◆ Problem statement ◆
Up to and including the line with "- Gender identity and expression", please set down the entries below exactly, starting from the first line.

◆ Data records ◆
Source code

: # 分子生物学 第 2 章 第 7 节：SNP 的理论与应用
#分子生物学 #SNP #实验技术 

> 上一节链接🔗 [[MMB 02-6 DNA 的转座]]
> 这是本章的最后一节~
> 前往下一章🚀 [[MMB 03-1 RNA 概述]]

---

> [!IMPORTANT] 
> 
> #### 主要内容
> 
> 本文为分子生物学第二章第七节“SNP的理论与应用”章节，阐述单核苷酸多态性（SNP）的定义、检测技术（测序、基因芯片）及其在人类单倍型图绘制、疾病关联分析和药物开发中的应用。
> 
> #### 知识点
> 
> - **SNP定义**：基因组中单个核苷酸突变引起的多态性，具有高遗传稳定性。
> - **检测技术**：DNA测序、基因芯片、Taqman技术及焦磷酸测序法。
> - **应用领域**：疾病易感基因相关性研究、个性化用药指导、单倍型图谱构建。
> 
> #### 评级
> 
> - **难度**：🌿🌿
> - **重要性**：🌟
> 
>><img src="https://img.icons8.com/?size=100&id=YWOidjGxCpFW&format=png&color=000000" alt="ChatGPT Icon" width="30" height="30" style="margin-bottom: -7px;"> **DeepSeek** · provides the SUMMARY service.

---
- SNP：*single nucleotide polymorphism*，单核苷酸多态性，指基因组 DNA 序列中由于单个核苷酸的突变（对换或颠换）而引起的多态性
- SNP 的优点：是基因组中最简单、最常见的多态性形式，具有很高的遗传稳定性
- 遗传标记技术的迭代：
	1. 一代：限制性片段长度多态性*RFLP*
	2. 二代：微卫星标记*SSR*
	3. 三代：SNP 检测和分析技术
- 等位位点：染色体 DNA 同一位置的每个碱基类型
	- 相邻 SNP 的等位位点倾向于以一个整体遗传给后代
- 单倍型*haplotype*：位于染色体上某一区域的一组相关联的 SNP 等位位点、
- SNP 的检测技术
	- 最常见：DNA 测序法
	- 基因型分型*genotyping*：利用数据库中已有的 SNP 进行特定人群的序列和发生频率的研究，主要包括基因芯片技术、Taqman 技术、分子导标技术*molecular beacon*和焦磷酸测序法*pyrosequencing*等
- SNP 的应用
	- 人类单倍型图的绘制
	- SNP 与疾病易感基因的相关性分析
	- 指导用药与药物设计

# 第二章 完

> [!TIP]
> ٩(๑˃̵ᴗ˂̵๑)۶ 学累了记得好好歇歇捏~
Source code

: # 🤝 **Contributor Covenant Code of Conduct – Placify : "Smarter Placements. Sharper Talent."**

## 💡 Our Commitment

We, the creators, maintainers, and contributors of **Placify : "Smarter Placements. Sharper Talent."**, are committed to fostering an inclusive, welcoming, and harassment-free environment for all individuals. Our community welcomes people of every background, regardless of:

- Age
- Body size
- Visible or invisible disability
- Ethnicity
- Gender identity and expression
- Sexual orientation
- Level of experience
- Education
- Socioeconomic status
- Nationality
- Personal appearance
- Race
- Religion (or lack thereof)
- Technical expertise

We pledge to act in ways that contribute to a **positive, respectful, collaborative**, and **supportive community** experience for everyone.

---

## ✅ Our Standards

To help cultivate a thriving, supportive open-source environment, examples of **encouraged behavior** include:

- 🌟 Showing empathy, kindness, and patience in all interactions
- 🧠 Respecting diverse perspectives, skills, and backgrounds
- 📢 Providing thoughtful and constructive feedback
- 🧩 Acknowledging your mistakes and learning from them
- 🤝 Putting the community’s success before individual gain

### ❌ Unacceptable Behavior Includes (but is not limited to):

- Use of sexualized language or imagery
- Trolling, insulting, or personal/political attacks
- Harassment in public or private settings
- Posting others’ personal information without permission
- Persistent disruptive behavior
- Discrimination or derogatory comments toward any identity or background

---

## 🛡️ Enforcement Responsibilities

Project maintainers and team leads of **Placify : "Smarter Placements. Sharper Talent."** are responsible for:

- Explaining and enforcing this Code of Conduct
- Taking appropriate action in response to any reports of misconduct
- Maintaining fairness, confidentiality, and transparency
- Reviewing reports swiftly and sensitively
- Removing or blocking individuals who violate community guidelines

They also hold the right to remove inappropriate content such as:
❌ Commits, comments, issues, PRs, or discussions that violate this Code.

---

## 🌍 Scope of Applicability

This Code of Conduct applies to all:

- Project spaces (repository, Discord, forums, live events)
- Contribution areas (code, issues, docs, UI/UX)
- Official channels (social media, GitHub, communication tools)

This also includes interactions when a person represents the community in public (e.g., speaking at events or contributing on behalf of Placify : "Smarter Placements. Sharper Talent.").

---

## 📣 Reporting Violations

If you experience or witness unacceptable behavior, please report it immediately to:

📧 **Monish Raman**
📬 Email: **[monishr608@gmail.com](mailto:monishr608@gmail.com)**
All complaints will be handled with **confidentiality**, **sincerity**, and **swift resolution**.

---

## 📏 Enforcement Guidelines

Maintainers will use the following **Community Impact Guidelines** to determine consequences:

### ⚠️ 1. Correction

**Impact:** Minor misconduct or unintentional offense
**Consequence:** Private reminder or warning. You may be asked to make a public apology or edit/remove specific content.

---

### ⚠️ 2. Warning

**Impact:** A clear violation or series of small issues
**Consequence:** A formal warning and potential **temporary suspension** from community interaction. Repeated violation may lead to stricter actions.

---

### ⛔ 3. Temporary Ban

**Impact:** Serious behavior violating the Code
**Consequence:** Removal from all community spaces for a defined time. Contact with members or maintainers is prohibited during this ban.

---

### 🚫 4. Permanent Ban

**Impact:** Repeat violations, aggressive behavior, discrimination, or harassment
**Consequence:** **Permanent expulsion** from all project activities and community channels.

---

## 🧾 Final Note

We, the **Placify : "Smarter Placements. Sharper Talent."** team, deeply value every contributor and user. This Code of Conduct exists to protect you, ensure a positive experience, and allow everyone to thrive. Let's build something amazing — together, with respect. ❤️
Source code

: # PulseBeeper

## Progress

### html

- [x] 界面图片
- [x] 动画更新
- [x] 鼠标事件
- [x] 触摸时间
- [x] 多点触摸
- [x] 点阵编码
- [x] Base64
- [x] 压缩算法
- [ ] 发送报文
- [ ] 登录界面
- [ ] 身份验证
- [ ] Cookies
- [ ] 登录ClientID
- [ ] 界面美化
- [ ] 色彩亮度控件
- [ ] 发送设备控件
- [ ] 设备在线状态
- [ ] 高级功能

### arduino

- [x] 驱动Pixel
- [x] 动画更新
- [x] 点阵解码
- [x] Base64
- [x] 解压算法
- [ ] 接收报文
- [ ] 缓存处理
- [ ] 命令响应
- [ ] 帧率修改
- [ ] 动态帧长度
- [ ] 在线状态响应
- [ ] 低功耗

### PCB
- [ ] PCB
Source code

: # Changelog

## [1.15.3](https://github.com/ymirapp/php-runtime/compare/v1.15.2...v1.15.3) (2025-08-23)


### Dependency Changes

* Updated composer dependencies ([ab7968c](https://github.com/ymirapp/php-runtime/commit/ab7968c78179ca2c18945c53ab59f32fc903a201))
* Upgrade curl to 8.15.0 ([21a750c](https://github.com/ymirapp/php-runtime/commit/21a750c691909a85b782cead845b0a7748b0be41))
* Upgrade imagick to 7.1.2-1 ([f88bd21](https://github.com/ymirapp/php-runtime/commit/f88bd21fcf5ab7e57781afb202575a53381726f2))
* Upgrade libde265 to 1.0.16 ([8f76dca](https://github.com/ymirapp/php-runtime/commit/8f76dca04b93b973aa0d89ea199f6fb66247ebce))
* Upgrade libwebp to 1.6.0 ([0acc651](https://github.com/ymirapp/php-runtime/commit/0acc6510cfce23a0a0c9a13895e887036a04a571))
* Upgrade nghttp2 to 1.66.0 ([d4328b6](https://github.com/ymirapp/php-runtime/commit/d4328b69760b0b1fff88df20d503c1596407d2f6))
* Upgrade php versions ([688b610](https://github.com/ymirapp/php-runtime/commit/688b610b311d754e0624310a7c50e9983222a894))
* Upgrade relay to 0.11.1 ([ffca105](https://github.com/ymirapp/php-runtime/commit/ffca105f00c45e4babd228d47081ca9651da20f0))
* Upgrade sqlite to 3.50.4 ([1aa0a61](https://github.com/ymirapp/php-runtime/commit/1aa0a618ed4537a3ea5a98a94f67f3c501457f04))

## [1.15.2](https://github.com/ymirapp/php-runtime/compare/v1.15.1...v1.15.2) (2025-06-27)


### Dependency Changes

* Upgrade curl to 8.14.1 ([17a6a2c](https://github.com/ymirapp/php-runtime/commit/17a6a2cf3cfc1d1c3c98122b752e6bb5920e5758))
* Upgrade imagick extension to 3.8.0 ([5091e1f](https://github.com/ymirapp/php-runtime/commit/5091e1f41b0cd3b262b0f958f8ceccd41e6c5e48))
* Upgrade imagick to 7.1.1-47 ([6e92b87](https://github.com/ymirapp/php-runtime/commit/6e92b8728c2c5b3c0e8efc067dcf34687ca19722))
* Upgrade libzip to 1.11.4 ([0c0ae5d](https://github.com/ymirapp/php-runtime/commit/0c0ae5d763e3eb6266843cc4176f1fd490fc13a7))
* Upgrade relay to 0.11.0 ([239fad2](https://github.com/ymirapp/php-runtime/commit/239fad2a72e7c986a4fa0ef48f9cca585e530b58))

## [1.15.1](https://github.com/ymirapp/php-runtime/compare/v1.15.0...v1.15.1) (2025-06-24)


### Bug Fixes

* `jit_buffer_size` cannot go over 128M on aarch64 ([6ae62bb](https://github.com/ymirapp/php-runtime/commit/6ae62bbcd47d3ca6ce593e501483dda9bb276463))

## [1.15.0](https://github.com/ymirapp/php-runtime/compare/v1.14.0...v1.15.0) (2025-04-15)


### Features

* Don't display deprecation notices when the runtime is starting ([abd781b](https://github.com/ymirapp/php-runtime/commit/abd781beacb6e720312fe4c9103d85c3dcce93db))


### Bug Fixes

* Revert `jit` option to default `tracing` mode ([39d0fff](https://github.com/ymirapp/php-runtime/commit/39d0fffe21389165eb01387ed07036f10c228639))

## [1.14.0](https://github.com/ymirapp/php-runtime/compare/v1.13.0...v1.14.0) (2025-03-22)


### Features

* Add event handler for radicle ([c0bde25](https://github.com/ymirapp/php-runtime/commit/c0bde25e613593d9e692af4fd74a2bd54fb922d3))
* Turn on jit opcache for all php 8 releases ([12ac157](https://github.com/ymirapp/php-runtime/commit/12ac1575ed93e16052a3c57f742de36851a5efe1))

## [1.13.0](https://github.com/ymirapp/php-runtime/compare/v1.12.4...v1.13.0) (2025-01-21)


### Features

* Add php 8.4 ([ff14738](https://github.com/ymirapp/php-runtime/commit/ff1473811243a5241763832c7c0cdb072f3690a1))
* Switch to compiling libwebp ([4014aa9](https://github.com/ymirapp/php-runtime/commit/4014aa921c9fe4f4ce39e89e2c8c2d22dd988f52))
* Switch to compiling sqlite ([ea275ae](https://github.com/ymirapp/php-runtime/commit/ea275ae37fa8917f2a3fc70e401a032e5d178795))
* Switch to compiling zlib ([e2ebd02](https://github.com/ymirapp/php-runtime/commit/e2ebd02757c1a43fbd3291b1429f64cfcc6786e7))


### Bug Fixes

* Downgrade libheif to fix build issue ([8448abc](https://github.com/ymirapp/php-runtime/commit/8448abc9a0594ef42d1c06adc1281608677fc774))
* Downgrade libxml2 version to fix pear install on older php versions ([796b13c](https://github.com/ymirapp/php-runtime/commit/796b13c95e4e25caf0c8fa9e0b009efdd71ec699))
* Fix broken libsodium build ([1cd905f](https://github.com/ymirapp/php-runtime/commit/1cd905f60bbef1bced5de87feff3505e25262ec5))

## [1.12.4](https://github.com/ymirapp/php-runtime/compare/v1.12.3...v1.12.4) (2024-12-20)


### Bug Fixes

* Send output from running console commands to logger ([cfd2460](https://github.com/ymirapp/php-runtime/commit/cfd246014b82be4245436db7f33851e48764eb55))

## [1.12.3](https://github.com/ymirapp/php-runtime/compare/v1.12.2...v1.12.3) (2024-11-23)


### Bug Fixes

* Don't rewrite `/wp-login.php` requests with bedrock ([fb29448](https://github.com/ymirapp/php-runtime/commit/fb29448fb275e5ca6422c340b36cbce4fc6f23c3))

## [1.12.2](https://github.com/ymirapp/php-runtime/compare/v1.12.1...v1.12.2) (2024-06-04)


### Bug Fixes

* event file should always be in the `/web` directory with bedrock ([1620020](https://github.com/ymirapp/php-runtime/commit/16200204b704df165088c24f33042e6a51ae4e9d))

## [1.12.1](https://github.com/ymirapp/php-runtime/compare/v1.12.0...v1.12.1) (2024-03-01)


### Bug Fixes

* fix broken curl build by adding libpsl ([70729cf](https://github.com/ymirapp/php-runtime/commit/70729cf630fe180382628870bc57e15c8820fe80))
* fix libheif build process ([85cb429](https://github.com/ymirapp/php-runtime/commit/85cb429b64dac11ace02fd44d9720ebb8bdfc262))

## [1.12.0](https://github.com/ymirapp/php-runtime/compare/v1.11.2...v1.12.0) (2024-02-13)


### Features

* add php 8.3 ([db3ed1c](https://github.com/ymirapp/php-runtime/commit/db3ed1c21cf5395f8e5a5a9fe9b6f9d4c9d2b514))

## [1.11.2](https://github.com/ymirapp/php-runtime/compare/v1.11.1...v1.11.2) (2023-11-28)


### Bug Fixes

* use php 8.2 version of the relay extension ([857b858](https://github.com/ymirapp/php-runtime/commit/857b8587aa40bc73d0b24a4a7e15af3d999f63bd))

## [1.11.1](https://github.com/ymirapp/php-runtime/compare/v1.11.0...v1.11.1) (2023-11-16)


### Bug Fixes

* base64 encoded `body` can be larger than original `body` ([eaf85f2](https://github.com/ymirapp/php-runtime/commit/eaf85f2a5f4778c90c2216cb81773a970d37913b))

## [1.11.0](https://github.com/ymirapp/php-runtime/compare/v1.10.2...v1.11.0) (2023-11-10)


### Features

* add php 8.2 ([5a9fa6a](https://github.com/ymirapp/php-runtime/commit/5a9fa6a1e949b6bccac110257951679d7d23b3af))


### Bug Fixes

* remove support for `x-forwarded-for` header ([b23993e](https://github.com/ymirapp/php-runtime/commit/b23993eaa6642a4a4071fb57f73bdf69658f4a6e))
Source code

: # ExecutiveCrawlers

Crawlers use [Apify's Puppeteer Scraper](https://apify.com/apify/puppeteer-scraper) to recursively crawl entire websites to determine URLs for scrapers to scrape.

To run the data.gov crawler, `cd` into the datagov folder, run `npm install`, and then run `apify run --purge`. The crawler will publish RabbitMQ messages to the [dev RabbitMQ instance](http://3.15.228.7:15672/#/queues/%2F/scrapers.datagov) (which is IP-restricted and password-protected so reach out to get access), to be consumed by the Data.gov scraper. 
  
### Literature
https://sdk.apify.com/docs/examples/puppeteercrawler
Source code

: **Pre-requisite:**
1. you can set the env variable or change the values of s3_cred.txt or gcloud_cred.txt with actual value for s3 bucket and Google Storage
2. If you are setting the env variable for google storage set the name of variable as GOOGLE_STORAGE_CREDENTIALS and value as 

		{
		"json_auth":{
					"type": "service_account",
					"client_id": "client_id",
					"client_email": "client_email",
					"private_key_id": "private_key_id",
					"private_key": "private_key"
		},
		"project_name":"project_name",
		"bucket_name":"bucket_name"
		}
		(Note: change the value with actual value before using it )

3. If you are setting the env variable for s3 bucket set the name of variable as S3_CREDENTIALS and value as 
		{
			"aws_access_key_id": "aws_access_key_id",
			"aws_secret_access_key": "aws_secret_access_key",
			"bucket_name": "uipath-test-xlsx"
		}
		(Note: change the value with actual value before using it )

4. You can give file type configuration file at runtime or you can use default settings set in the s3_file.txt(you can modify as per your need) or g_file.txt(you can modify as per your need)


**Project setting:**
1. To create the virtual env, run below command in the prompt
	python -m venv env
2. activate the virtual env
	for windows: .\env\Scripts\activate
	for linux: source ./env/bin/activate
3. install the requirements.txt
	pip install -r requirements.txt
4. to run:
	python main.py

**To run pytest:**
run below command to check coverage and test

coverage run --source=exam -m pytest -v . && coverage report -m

◆ Result of the task ◆
Source code

: # 分子生物学 第 2 章 第 7 节：SNP 的理论与应用
#分子生物学 #SNP #实验技术 

> 上一节链接🔗 [[MMB 02-6 DNA 的转座]]
> 这是本章的最后一节~
> 前往下一章🚀 [[MMB 03-1 RNA 概述]]

---

> [!IMPORTANT] 
> 
> #### 主要内容
> 
> 本文为分子生物学第二章第七节“SNP的理论与应用”章节，阐述单核苷酸多态性（SNP）的定义、检测技术（测序、基因芯片）及其在人类单倍型图绘制、疾病关联分析和药物开发中的应用。
> 
> #### 知识点
> 
> - **SNP定义**：基因组中单个核苷酸突变引起的多态性，具有高遗传稳定性。
> - **检测技术**：DNA测序、基因芯片、Taqman技术及焦磷酸测序法。
> - **应用领域**：疾病易感基因相关性研究、个性化用药指导、单倍型图谱构建。
> 
> #### 评级
> 
> - **难度**：🌿🌿
> - **重要性**：🌟
> 
>><img src="https://img.icons8.com/?size=100&id=YWOidjGxCpFW&format=png&color=000000" alt="ChatGPT Icon" width="30" height="30" style="margin-bottom: -7px;"> **DeepSeek** · provides the SUMMARY service.

---
- SNP：*single nucleotide polymorphism*，单核苷酸多态性，指基因组 DNA 序列中由于单个核苷酸的突变（对换或颠换）而引起的多态性
- SNP 的优点：是基因组中最简单、最常见的多态性形式，具有很高的遗传稳定性
- 遗传标记技术的迭代：
	1. 一代：限制性片段长度多态性*RFLP*
	2. 二代：微卫星标记*SSR*
	3. 三代：SNP 检测和分析技术
- 等位位点：染色体 DNA 同一位置的每个碱基类型
	- 相邻 SNP 的等位位点倾向于以一个整体遗传给后代
- 单倍型*haplotype*：位于染色体上某一区域的一组相关联的 SNP 等位位点、
- SNP 的检测技术
	- 最常见：DNA 测序法
	- 基因型分型*genotyping*：利用数据库中已有的 SNP 进行特定人群的序列和发生频率的研究，主要包括基因芯片技术、Taqman 技术、分子导标技术*molecular beacon*和焦磷酸测序法*pyrosequencing*等
- SNP 的应用
	- 人类单倍型图的绘制
	- SNP 与疾病易感基因的相关性分析
	- 指导用药与药物设计

# 第二章 完

> [!TIP]
> ٩(๑˃̵ᴗ˂̵๑)۶ 学累了记得好好歇歇捏~
Source code

: # 🤝 **Contributor Covenant Code of Conduct – Placify : "Smarter Placements. Sharper Talent."**

## 💡 Our Commitment

We, the creators, maintainers, and contributors of **Placify : "Smarter Placements. Sharper Talent."**, are committed to fostering an inclusive, welcoming, and harassment-free environment for all individuals. Our community welcomes people of every background, regardless of:

- Age
- Body size
- Visible or invisible disability
- Ethnicity
- Gender identity and expression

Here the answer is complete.